*Your assignment*: The lines below that include the word "github" are to be reported.
○ ○ ○ ○
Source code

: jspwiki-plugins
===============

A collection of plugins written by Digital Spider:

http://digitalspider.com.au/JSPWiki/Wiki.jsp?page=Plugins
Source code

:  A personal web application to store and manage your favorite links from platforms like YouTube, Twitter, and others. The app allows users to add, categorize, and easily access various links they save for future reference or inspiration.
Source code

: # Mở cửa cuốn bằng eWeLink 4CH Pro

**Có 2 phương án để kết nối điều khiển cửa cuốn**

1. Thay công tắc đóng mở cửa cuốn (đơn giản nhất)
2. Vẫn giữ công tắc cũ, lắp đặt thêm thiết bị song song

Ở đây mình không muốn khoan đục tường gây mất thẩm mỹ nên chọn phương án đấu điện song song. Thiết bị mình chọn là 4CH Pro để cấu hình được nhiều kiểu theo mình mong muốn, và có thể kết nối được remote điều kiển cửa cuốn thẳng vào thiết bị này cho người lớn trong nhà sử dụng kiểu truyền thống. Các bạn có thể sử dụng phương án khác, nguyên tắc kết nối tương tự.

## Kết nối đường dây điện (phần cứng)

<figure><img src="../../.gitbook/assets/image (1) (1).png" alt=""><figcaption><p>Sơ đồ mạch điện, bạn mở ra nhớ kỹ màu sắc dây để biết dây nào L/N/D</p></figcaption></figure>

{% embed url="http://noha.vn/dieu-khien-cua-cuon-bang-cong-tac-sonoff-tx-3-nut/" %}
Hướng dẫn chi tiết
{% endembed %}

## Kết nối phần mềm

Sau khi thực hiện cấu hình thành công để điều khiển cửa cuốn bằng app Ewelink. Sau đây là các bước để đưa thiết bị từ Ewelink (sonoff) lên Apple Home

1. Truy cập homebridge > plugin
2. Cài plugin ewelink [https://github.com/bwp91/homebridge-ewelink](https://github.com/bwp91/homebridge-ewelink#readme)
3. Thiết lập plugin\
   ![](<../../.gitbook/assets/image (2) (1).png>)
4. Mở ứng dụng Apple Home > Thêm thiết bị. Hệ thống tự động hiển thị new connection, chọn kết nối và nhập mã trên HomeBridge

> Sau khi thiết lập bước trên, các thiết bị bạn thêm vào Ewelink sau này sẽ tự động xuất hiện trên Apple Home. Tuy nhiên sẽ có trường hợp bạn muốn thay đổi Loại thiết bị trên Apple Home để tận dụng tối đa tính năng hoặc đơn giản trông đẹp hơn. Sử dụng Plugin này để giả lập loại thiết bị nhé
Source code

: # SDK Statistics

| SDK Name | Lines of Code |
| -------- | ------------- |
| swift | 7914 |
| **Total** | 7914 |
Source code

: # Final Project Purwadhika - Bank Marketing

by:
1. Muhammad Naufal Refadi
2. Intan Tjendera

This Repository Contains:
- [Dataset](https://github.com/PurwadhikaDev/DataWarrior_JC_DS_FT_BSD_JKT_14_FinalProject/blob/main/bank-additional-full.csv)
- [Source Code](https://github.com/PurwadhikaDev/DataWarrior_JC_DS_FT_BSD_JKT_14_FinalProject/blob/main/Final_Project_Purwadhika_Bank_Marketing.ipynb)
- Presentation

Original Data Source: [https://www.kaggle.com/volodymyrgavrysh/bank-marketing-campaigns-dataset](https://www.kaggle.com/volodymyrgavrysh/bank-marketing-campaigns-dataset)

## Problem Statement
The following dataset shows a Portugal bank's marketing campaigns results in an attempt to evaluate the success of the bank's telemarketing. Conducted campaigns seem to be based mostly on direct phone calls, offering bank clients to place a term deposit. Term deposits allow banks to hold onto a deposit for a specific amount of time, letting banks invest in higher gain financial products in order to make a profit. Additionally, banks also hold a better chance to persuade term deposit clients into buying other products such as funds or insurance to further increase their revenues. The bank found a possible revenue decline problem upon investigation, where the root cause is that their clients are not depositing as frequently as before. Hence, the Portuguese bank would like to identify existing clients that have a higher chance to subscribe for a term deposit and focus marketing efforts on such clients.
○ ○ ○ ○
*Completed exercise*:
2. Cài plugin ewelink [https://github.com/bwp91/homebridge-ewelink](https://github.com/bwp91/homebridge-ewelink#readme)
- [Dataset](https://github.com/PurwadhikaDev/DataWarrior_JC_DS_FT_BSD_JKT_14_FinalProject/blob/main/bank-additional-full.csv)
- [Source Code](https://github.com/PurwadhikaDev/DataWarrior_JC_DS_FT_BSD_JKT_14_FinalProject/blob/main/Final_Project_Purwadhika_Bank_Marketing.ipynb)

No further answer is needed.